Wie viel Mathematik und Physik braucht man im Architekturstudium?

Professor Menting: Ich erinnere mich, dass ich mir die Frage auch vor meinem Architekturstudium gestellt habe. Die Botschaft heißt: Der Umfang hält sich in Grenzen. Aber Interesse für mathematische und physikalische Fragen ist hilfreich. Ein Bereich der Mathematik wie die Darstellende Geometrie ist wesentlich für die räumlichen Darstellungen und Perspektiven. Mathematik und Physik sind allerdings nur als einzelne Aspekte des vielfältigen Studienfaches zu verstehen.

Meine Wunschhochschule erwartet ein Vorpraktikum. Wo sollte ich das am besten machen?

Professor Menting: An der Hochschule für Technik, Wirtschaft und Kultur Leipzig sind zwei Praktika Pflicht. Vor der Immatrikulation zum Bachelorstudium erwarten wir ein Baustellenpraktikum. Dieses kann zum Beispiel bei einem Tischler, Maurer, Elektriker oder Zimmermann geleistet werden. Für das zweite Praktikum vor dem Beginn des Masterstudiums gehen die Studierenden in ein Architekturbüro oder in die Bauverwaltung.

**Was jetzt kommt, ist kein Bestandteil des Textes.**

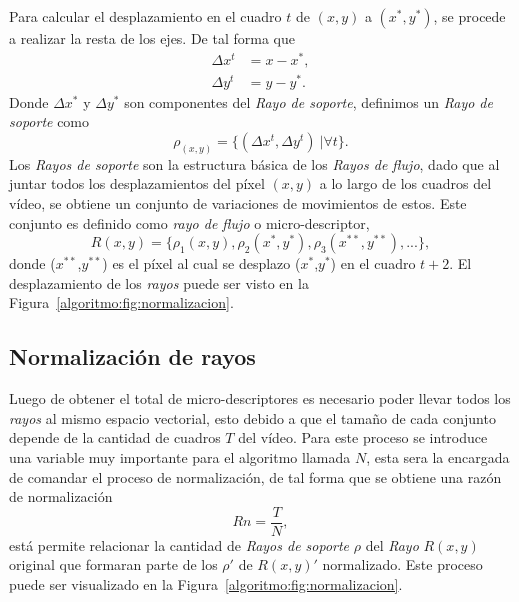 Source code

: 	Para calcular el desplazamiento en el cuadro $t$ de $(x,y)$ a $(x^*,y^*)$, se procede a realizar la resta de los ejes. De tal forma que
	\begin{align}
		\Delta x^{t} &= x-x^*,\\ 
		\Delta y^{t} &= y-y^*.
	\end{align}
		Donde $ \Delta x^*$ y $ \Delta y^*$ son componentes del \textit{Rayo de soporte}, definimos un \textit{Rayo de soporte} como
	\begin{equation}
		\rho_{(x,y)} = \{(\Delta x^{t}, \Delta y^{t})~| \forall t\}.
	\end{equation}		
	Los \textit{Rayos de soporte} son la estructura básica de los \textit{Rayos de flujo}, dado que al juntar todos los desplazamientos del píxel $(x,y)$ a lo largo de los cuadros del vídeo, se obtiene un conjunto de variaciones de movimientos de estos. Este conjunto es definido como \textit{rayo de flujo} o micro-descriptor,
	\begin{equation}
		R(x,y)	 = \{\rho_1(x,y), \rho_2(x^*,y^*), \rho_3(x^{**},y^{**}), ... \},
	\end{equation}
	donde ($x^{**}$,$y^{**}$) es el píxel al cual se desplazo ($x^{*}$,$y^{*}$) en el cuadro $t+2$. El desplazamiento de los \textit{rayos} puede ser visto en la Figura~\ref{algoritmo:fig:normalizacion}.
		
		
	\subsection{Normalización de rayos}
	\label{algoritmo:normalizacion}
	Luego de obtener el total de micro-descriptores es necesario poder llevar todos los \textit{rayos} al mismo espacio vectorial, esto debido a que el tamaño de cada conjunto depende de la cantidad de cuadros $T$ del vídeo. Para este proceso se introduce una variable muy importante para el algoritmo llamada $N$, esta sera la encargada de comandar el proceso de normalización, de tal forma que se obtiene una razón de normalización
	\begin{equation}
		Rn = \frac{T}{N},
	\end{equation}
	está permite relacionar la cantidad de \textit{Rayos de soporte} $\rho$ del \textit{Rayo} $R(x,y)$ original que formaran parte de los $\rho'$ de $R(x,y)'$ normalizado. Este proceso puede ser visualizado en la Figura~\ref{algoritmo:fig:normalizacion}.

Ich habe gehört, an der Universität lerne man gar nicht, wie man Häuser baut, sondern nur Theorie. Sollte ich vielleicht lieber an eine Fachhochschule gehen?

Professor Menting: Wir halten uns nicht für anwendungsorientierter als die Architekturausbildung an den Universitäten. Uns ist es wichtig, den Studierenden ein Verständnis für das konzeptionelle Entwerfen von Gebäuden zu vermitteln und so einen Einblick in die Komplexität der architektonischen und städtebaulichen Themen zu geben. Auf dieser Basis machen die Absolventen dann wichtige Erfahrungen in der Praxis. Einige Jahre Berufserfahrung sind auch die Voraussetzung für eine Eintragung in die Architektenliste und damit für eine anerkannte Berufsbezeichnung.

Wie sehen die praktischen Übungen im Studium aus?

Professor Menting: Die integrierten Entwurfsprojekte stehen im Zentrum der Ausbildung. Dabei lernen die Studierenden unter anderem auch Bereiche wie das Produktdesign und den Städtebau sowie die Denkmalpflege und die Projektentwicklung kennen. Die Übungen und Entwürfe werden anhand verschiedener Medien entwickelt. So ist neben dem CAD-Zeichnen gleichermaßen der Modellbau ein wichtiger Bestandteil der Entwurfsübung. In der fakultätseigenen Werkstatt gibt es analoge und digitale Werkzeuge zum Modellbau, also von Säge und Bohrer bis zum Lasercutter und 3-D-Drucker.Wir bearbeiten regelmäßig auch Sonderprojekte, deren Aufgabenstellungen oftmals aus Leipzig kommen. Ein Beispiel ist hier der Herbstsalon, den Studierende anlässlich des 25-jährigen Jubiläums der Friedlichen Revolution als temporäre Architektur 1:1 realisiert haben.

Können Architekten sich aussuchen, welche Art von Gebäuden sie bauen? Müssen sie sich dafür schon im Studium spezialisieren?

Professor Menting: Im Bachelor geht es um die allgemeine Orientierung und Vermittlung architektonischer Bedingungen. Im Master gibt es erste Wahlmöglichkeiten, aber die eigentliche Festlegung findet meist erst in der Praxis statt. Berufsanfänger beginnen oft mit Stadthäusern, Kitas oder Schulen, dort ist der Einstieg leichter als etwa beim Flughafenbau. Einige unserer Absolventen verfolgten auch ganz andere Wege und sind im Bühnenbild oder Produktdesign tätig. Ich empfehle Studierenden, ihren Neigungen zu folgen. Allein an der Auftragslage kann man sich nicht orientieren, denn die ändert sich im Bereich der Architektur schnell.

Wie sind die Berufsaussichten für Architekten?

Professor Menting: Derzeit ist das Angebot auf dem Arbeitsmarkt gut, anders als vor ein paar Jahren. Viele, die an der Hochschule für Technik, Wirtschaft und Kultur Leipzig studieren, schätzen die Atmosphäre und Lebensqualität in der Stadt sehr und wollen nach dem Studium hier bleiben. Zwar wird in Leipzig wieder mehr gebaut. Aber was den Ort betrifft, sollten Arbeitseinsteiger flexibel sein. Wenn sie das sind, dürften sie derzeit keine Probleme haben.